Gordon acerca la nariz a las viejas manos arrugadas. En el cuenco que forman, un poco de agua terrosa intenta escapar a través de los dedos apretados. Algunas gotas chocan con la superficie del río mientras el niño se inclina para sorber el agua entre las manos de su abuelo. Un fuerte olor a cuero y a resina penetra en sus fosas nasales. El olor del anciano. Gordon se inclina todavía más, para captar otros olores distintos.
—¿Qué, Gordie, hueles?
—Sí, papy. Huele a agua.
—No fastidies, eso es una respuesta de colegial. Es como si dijeras que las flores huelen a flores o que la mierda huele a mierda. El agua únicamente fija y transporta los olores del río. Como el alcohol en un perfume. Sin alcohol, los olores se desvanecen. Con alcohol, permanecen y dejas de oler a alcohol. ¿Comprendes o eres tonto?
Herido en su amor propio, Gordon aspira un poco más fuerte los efluvios que emanan de las manos de su abuelo. Oye su voz grave danzando en la brisa.
—El olor de los ríos es la suma de todos los aromas que el agua va recogiendo mientras recorre los lugares por los que el río pasa. Todas las orillas, todos los afluentes, todas las ciudades y las carreteras. Eso es lo que debes oler antes de beber, Gordie. Si no, es como si bebieras orina. Pero date prisa, porque los olores se desvanecen y el agua muere si la mantenemos demasiado tiempo entre los dedos.
Gordon cierra los ojos e inspira con todas sus fuerzas. Huele a tierra, a piedras calientes, a algas y a limo. Poco a poco, los olores del río que sus fosas nasales descomponen se transforman en imágenes de otros lugares que ha atravesado antes de llegar allí. Orillas arboladas que despiden fragancias a anís y a piñón, campos que huelen a trigo y a maíz, orillas bordeadas de autopistas que apestan a asfalto y a vapores de gasóleo. Una orilla brumosa e inaccesible se dibuja en un brazo muerto del río. En ese olor es de noche. La luna brilla. Gordon vislumbra una maraña de ramas y de raíces que se amontonan en la orilla. Huele a musgo y a algas podridas, pero otro olor flota en la superficie de esa imagen, un olor metálico que Gordon no consigue precisar. Sin embargo, conoce su sabor. Un gusto a carne y a clavo viejo y oxidado.

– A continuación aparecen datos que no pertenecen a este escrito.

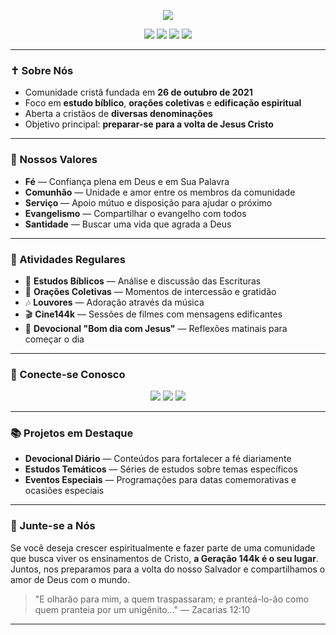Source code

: <p align="center">
  <img src="https://readme-typing-svg.herokuapp.com/?color=ffa9d9&size=35&center=true&vCenter=true&width=1000&lines=Seja+bem-vindo+à+Geração+144k!+✝️" />
</p>

<div align="center">
  <img src="https://img.shields.io/badge/Comunidade%20Cristã-c49eec?style=flat-square&logo=discord&logoColor=ffa9d9"/>
  <img src="https://img.shields.io/badge/Estudo%20Bíblico%20Diário-c49eec?style=flat-square&logo=book&logoColor=ffa9d9"/>
  <img src="https://img.shields.io/badge/Devocionais%20e%20Orações-c49eec?style=flat-square&logo=pray&logoColor=ffa9d9"/>
  <img src="https://img.shields.io/badge/Preparação%20para%20a%20Volta%20de%20Cristo-c49eec?style=flat-square&logo=church&logoColor=ffa9d9"/>
</div>

---

### ✝️ Sobre Nós

- Comunidade cristã fundada em **26 de outubro de 2021**
- Foco em **estudo bíblico**, **orações coletivas** e **edificação espiritual**
- Aberta a cristãos de **diversas denominações**
- Objetivo principal: **preparar-se para a volta de Jesus Cristo**

---

### 🙌 Nossos Valores

- **Fé** — Confiança plena em Deus e em Sua Palavra
- **Comunhão** — Unidade e amor entre os membros da comunidade
- **Serviço** — Apoio mútuo e disposição para ajudar o próximo
- **Evangelismo** — Compartilhar o evangelho com todos
- **Santidade** — Buscar uma vida que agrada a Deus

---

### 📌 Atividades Regulares

- 📖 **Estudos Bíblicos** — Análise e discussão das Escrituras
- 🙏 **Orações Coletivas** — Momentos de intercessão e gratidão
- 🎶 **Louvores** — Adoração através da música
- 🎬 **Cine144k** — Sessões de filmes com mensagens edificantes
- 🌅 **Devocional "Bom dia com Jesus"** — Reflexões matinais para começar o dia

---

### 🔗 Conecte-se Conosco

<p align="center">
  <a href="https://discord.gg/geracao144k"><img src="https://img.shields.io/badge/Discord-c49eec?style=for-the-badge&logo=discord&logoColor=ffa9d9"></a>
  <a href="https://www.youtube.com/@Geracao144k"><img src="https://img.shields.io/badge/YouTube-c49eec?style=for-the-badge&logo=youtube&logoColor=ffa9d9"></a>
  <a href="https://www.tiktok.com/@geracao.144k"><img src="https://img.shields.io/badge/TikTok-c49eec?style=for-the-badge&logo=tiktok&logoColor=ffa9d9"></a>
</p>

---

### 📚 Projetos em Destaque

- **Devocional Diário** — Conteúdos para fortalecer a fé diariamente
- **Estudos Temáticos** — Séries de estudos sobre temas específicos
- **Eventos Especiais** — Programações para datas comemorativas e ocasiões especiais

---

### 🤝 Junte-se a Nós

Se você deseja crescer espiritualmente e fazer parte de uma comunidade que busca viver os ensinamentos de Cristo, **a Geração 144k é o seu lugar**. Juntos, nos preparamos para a volta do nosso Salvador e compartilhamos o amor de Deus com o mundo.

> "E olharão para mim, a quem traspassaram; e pranteá-lo-ão como quem pranteia por um unigênito..." — Zacarias 12:10

---

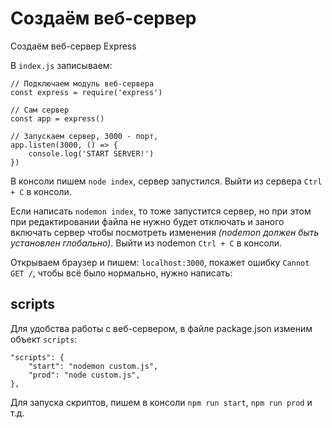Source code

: # Создаём веб-сервер
Создаём веб-сервер Express

В `index.js` записываем:

    // Подключаем модуль веб-сервера
    const express = require('express')

    // Сам сервер
    const app = express()

    // Запускаем сервер, 3000 - порт, 
    app.listen(3000, () => {
        console.log('START SERVER!')
    })

В консоли пишем `node index`, сервер запустился. Выйти из сервера `Ctrl + C` в консоли.

Если написать `nodemon index`, то тоже запустится сервер, но при этом при редактировании файла не нужно будет отключать и заного включать сервер чтобы посмотреть изменения *(nodemon должен быть установлен глобально)*. Выйти из nodemon `Ctrl + C` в консоли.

Открываем браузер и пишем: `localhost:3000`, покажет ошибку `Cannot GET /`, чтобы всё было нормально, нужно написать:



## scripts
Для удобства работы с веб-сервером, в файле package.json изменим объект `scripts`:

    "scripts": {
        "start": "nodemon custom.js",
        "prod": "node custom.js",
    },

Для запуска скриптов, пишем в консоли `npm run start`, `npm run prod` и т.д.
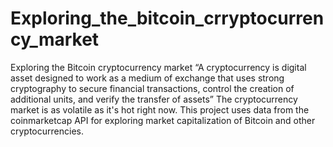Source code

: # Exploring_the_bitcoin_crryptocurrency_market
  Exploring the Bitcoin cryptocurrency market  “A cryptocurrency is digital asset designed to work as a medium of exchange that uses strong cryptography to secure financial transactions, control the creation of additional units, and verify the transfer of assets”  The cryptocurrency market is as volatile as it's hot right now. This project uses data from the coinmarketcap API for exploring market capitalization of Bitcoin and other cryptocurrencies.
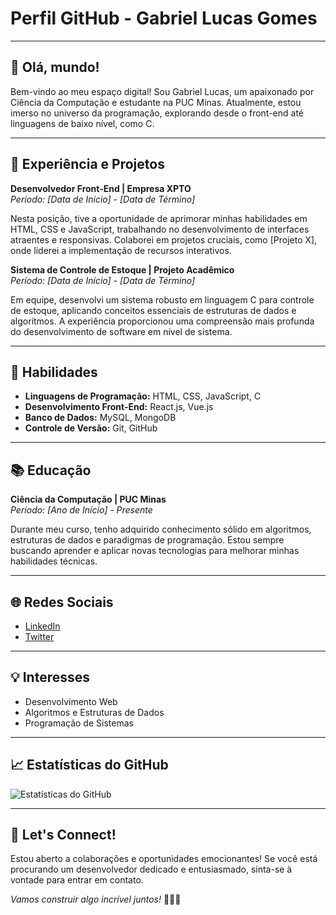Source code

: # Perfil GitHub - Gabriel Lucas Gomes

---

## 👋 Olá, mundo!

Bem-vindo ao meu espaço digital! Sou Gabriel Lucas, um apaixonado por Ciência da Computação e estudante na PUC Minas. Atualmente, estou imerso no universo da programação, explorando desde o front-end até linguagens de baixo nível, como C.

---

## 💼 Experiência e Projetos

**Desenvolvedor Front-End | Empresa XPTO**  
*Período: [Data de Início] - [Data de Término]*

Nesta posição, tive a oportunidade de aprimorar minhas habilidades em HTML, CSS e JavaScript, trabalhando no desenvolvimento de interfaces atraentes e responsivas. Colaborei em projetos cruciais, como [Projeto X], onde liderei a implementação de recursos interativos.

**Sistema de Controle de Estoque | Projeto Acadêmico**  
*Período: [Data de Início] - [Data de Término]*

Em equipe, desenvolvi um sistema robusto em linguagem C para controle de estoque, aplicando conceitos essenciais de estruturas de dados e algoritmos. A experiência proporcionou uma compreensão mais profunda do desenvolvimento de software em nível de sistema.

---

## 🚀 Habilidades

- **Linguagens de Programação:** HTML, CSS, JavaScript, C
- **Desenvolvimento Front-End:** React.js, Vue.js
- **Banco de Dados:** MySQL, MongoDB
- **Controle de Versão:** Git, GitHub

---

## 📚 Educação

**Ciência da Computação | PUC Minas**  
*Período: [Ano de Início] - Presente*

Durante meu curso, tenho adquirido conhecimento sólido em algoritmos, estruturas de dados e paradigmas de programação. Estou sempre buscando aprender e aplicar novas tecnologias para melhorar minhas habilidades técnicas.

---

## 🌐 Redes Sociais

- [LinkedIn](https://www.linkedin.com/in/seunome)
- [Twitter](https://twitter.com/seunome)

---

## 💡 Interesses

- Desenvolvimento Web
- Algoritmos e Estruturas de Dados
- Programação de Sistemas

---

## 📈 Estatísticas do GitHub

![Estatísticas do GitHub](URL_DA_IMAGEM)

---

## 🤝 Let's Connect!

Estou aberto a colaborações e oportunidades emocionantes! Se você está procurando um desenvolvedor dedicado e entusiasmado, sinta-se à vontade para entrar em contato.

*Vamos construir algo incrível juntos!* 👨‍💻✨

Gordon nota los dedos rasposos de su abuelo contra sus labios. El agua del río entra en su boca. Traga uno tras otro los olores y las imágenes. Hace una mueca al notar que el lejano gusto del gasóleo invade sus fosas nasales. A continuación llega el olor metálico y por fin lo reconoce. Lo ha tenido en la boca cada vez que se ha cortado con una navaja, cada vez que se ha chupado el dedo para lavar la herida con saliva. El gusto de la sangre. Entonces, en la imagen de esa orilla brumosa que acompaña a ese olor, Gordon ve un cuerpo atrapado en la maraña de ramas secas. Es el de una niña con la carne negra y descompuesta que flota entre dos aguas. Es ahí donde ha escondido su cadáver el que la ha matado cuando iba camino del colegio.
La niña mira a Gordon con ojos vidriosos. Sus dedos blandos como algas parecen indicarle que vaya con ella. Gordon deja escapar un grito de espanto. Nota a lo lejos los brazos nudosos de su abuelo zarandeándolo. Abre los ojos. El zumbido de los insectos. La orilla. Los reflejos del sol en la superficie ondulada del río. El cadáver de la niña ha desaparecido.
Con las mejillas bañadas en lágrimas, Walls continúa rozando la estela al fondo de la gruta llena de flores. Recuerda que, al oírlo gritar, su abuelo probó el agua y se quedó pálido. Después de consolarlo, cogió la caña y paseó de nuevo la mosca por encima del río. Permanecieron un largo rato en silencio y las lágrimas del niño acabaron secándose. Sin apartar los ojos del río, el anciano dijo:
—Perdona, Gordon. No sabía que había sangre en esta agua.
—¿Esa niña está muerta?
—Desde luego que está muerta. Pero es posible que sucediera hace años. El agua de los ríos se acuerda durante mucho tiempo de esas cosas. También forman parte de los olores que transporta. Son los recuerdos del río. ¿Crees que podrás guardar todo esto en un rincón de la cabeza, Gordie?